What is needed » Among the lines of the records below, copy those that hold the word "Introduction".

-=-=-

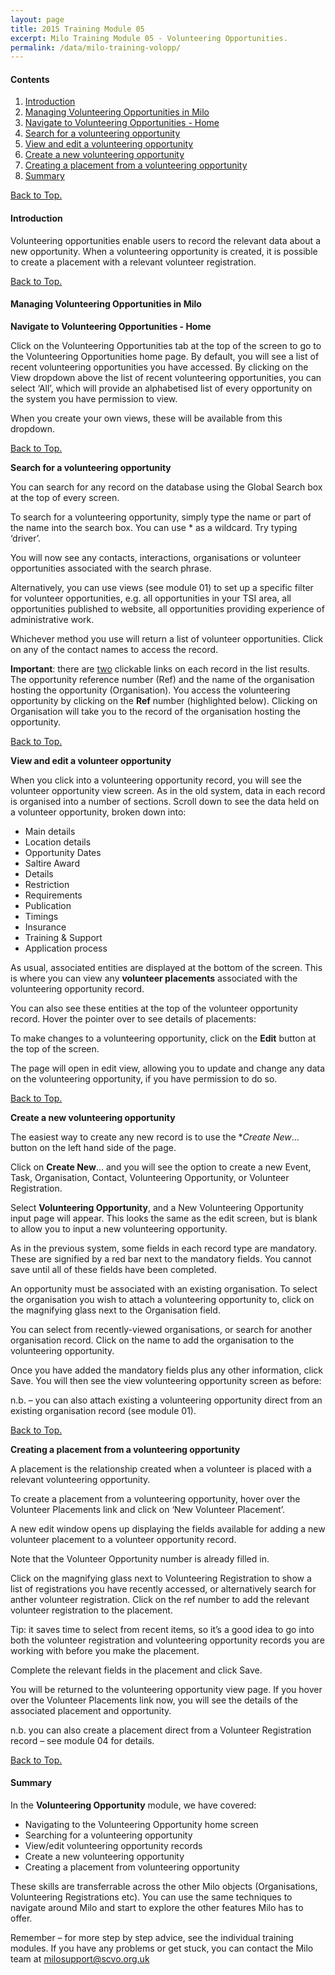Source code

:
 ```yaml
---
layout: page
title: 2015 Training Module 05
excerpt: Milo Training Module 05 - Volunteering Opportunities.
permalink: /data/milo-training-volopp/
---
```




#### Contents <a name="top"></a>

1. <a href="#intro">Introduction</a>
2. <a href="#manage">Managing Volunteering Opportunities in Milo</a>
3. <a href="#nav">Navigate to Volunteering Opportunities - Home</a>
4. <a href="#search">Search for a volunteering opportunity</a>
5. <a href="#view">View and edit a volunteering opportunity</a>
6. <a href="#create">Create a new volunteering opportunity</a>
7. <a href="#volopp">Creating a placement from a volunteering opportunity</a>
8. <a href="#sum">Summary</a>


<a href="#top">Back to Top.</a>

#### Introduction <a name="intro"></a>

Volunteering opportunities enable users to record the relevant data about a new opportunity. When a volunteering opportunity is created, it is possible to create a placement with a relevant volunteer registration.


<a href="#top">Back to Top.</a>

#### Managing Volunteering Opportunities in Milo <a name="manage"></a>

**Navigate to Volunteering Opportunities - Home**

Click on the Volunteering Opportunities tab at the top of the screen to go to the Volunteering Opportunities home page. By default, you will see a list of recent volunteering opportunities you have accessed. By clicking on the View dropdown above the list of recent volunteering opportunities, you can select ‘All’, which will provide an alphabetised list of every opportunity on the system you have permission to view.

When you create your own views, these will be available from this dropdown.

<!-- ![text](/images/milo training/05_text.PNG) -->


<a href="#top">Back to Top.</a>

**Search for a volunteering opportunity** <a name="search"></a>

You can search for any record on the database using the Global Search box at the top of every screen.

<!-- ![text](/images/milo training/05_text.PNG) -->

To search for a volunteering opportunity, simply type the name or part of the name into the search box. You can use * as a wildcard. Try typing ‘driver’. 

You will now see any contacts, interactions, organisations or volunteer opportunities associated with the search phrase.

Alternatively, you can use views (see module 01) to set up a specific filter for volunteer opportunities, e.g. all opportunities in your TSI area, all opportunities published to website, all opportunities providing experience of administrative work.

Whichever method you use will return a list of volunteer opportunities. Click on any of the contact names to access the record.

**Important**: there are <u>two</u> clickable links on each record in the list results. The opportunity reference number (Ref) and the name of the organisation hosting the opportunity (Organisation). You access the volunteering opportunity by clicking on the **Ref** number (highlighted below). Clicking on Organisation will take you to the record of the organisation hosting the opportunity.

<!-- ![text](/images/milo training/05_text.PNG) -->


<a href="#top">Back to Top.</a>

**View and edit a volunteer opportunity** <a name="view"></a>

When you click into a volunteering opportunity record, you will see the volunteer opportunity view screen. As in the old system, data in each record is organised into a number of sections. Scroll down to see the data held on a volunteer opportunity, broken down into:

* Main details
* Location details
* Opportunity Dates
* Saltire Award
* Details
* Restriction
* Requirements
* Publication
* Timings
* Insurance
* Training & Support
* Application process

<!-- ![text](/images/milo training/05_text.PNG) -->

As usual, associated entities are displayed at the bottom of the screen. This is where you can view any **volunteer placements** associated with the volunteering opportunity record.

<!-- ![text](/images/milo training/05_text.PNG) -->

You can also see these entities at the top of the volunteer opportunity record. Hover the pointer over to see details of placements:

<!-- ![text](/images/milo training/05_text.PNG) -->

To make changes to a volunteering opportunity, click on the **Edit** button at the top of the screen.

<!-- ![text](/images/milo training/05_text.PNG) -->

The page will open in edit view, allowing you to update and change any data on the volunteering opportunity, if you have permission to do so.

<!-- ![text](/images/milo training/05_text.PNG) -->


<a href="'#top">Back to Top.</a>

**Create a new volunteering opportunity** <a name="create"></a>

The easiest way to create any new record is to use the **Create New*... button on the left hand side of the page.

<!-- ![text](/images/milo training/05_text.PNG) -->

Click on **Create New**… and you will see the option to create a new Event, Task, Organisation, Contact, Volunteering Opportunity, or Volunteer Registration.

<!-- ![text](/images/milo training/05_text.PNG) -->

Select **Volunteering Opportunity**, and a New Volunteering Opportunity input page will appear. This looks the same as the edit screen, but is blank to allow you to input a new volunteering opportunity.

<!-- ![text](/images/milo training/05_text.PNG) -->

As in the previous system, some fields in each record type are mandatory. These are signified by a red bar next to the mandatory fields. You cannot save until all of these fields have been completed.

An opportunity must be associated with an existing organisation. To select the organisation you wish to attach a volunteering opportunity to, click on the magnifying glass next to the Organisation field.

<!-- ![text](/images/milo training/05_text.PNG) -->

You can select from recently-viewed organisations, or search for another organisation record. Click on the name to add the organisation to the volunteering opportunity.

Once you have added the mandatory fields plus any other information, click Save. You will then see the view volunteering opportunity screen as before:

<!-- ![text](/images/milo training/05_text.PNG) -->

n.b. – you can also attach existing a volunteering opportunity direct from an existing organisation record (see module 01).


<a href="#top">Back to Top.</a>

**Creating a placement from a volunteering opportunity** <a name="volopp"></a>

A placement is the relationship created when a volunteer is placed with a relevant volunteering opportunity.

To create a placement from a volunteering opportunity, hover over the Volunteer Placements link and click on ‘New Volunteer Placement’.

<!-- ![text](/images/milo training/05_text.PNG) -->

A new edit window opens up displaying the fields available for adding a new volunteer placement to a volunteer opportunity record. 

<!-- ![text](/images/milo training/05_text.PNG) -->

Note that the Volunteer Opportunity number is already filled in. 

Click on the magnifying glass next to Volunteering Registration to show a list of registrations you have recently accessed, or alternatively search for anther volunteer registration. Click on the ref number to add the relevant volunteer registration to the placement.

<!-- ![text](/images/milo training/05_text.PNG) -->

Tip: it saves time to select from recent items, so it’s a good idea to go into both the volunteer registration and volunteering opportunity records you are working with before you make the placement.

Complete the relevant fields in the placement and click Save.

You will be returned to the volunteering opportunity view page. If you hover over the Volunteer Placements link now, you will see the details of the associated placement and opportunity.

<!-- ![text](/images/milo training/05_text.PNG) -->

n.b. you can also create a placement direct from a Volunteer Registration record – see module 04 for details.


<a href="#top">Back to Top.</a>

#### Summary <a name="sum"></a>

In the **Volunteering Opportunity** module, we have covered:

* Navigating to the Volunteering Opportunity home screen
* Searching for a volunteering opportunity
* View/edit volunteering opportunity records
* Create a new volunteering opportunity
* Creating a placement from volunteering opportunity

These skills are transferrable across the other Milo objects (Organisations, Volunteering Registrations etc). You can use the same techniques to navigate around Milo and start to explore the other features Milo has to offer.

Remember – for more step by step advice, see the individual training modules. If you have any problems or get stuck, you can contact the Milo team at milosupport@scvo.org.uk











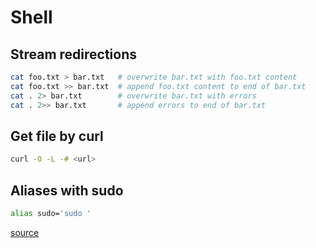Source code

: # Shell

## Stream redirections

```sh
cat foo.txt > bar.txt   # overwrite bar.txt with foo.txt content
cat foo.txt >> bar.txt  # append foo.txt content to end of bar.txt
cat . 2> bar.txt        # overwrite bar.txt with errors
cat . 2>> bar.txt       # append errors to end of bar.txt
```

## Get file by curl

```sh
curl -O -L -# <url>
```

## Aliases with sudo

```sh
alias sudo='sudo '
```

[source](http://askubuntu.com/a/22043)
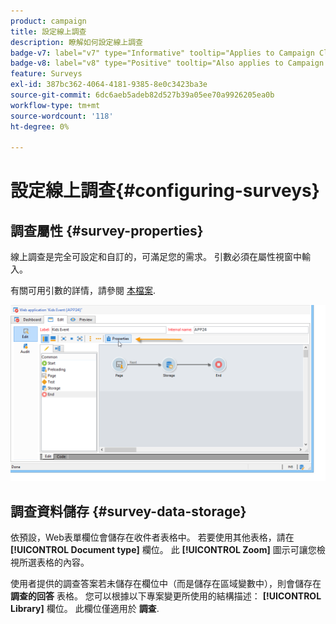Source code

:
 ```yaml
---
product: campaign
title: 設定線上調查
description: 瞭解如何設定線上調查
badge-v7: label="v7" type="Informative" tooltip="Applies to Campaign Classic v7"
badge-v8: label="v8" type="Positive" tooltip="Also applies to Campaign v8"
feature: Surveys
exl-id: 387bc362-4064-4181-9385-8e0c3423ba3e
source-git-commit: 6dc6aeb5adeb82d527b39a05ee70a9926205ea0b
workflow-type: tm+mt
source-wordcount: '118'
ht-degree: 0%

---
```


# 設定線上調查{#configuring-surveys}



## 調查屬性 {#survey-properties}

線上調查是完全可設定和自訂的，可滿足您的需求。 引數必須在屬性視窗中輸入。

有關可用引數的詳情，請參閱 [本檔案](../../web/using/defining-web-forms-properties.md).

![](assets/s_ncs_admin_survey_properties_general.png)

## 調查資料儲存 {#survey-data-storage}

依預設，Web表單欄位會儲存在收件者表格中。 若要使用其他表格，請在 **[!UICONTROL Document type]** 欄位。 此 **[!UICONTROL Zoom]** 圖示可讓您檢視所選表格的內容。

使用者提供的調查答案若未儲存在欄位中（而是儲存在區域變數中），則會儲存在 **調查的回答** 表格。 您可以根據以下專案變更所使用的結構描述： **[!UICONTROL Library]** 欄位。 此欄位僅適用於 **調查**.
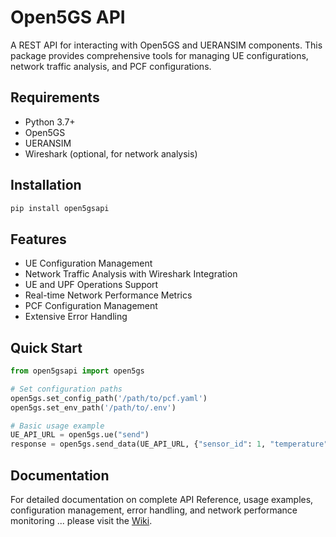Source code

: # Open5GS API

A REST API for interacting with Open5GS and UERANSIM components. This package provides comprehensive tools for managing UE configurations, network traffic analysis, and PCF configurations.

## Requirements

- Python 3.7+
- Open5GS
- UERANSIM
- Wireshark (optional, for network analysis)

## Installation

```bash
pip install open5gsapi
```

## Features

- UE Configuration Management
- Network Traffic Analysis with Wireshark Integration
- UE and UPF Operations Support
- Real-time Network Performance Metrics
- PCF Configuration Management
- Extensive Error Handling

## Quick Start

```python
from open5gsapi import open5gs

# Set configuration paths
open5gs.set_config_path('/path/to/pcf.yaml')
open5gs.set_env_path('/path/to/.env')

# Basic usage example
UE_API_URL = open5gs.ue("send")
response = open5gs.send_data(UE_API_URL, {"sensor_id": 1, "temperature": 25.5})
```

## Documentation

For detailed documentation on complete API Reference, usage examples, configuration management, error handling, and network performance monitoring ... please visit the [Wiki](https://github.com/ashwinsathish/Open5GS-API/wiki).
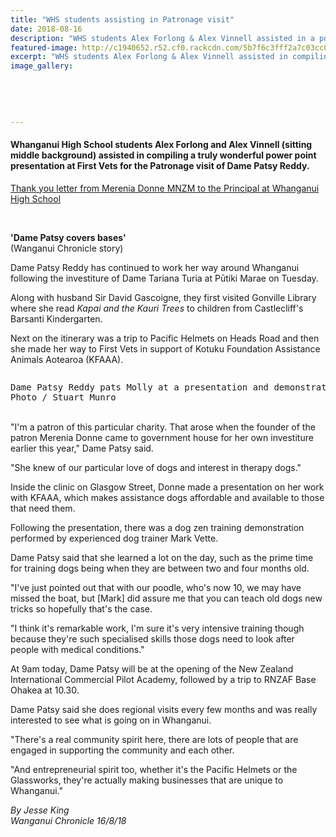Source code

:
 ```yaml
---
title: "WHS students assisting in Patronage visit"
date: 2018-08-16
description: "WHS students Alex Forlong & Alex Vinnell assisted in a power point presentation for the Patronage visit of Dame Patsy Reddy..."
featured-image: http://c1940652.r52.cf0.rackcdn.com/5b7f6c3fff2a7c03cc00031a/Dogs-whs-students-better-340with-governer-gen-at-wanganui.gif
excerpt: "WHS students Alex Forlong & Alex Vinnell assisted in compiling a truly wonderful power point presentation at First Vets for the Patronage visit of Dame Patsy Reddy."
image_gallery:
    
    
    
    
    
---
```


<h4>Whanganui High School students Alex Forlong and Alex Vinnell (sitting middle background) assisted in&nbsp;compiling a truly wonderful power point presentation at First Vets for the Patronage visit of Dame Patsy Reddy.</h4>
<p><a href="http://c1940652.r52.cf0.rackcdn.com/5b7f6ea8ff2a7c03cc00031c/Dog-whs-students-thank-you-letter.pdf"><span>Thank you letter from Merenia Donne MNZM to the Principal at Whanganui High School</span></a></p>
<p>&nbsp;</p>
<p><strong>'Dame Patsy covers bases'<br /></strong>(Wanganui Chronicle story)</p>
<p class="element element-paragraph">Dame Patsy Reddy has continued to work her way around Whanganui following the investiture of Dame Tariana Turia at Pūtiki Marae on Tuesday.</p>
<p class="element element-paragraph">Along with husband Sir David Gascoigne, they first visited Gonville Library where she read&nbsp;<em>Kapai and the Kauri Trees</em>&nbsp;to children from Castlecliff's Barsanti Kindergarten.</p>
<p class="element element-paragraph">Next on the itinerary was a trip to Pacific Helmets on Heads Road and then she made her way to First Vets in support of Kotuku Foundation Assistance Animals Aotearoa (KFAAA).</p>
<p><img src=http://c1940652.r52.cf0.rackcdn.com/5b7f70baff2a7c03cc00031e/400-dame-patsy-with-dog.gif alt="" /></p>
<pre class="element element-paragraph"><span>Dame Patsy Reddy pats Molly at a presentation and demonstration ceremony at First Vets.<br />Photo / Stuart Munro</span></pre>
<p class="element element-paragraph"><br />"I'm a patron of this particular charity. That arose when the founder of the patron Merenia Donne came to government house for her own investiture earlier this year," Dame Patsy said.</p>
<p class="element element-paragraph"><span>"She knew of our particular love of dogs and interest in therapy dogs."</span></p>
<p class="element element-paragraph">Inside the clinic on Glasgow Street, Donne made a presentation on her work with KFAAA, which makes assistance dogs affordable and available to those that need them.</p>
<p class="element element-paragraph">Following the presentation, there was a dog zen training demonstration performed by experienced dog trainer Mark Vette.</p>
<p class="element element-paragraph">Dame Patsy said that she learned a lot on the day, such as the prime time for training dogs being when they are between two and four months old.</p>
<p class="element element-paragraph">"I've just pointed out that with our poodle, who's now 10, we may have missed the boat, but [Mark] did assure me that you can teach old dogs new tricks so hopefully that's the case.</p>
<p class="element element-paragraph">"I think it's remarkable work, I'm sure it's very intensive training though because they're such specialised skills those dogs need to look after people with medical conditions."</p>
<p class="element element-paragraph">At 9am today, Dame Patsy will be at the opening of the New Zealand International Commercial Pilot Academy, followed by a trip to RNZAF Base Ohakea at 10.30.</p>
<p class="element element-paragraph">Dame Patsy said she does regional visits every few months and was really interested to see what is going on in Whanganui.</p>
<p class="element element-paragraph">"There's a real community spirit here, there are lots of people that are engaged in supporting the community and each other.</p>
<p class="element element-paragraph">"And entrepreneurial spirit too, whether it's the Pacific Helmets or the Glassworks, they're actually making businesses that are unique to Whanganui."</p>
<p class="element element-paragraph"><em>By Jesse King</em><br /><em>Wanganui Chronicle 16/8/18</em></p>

-=-=-

Reply »
1. <a href="#intro">Introduction</a>
#### Introduction <a name="intro"></a>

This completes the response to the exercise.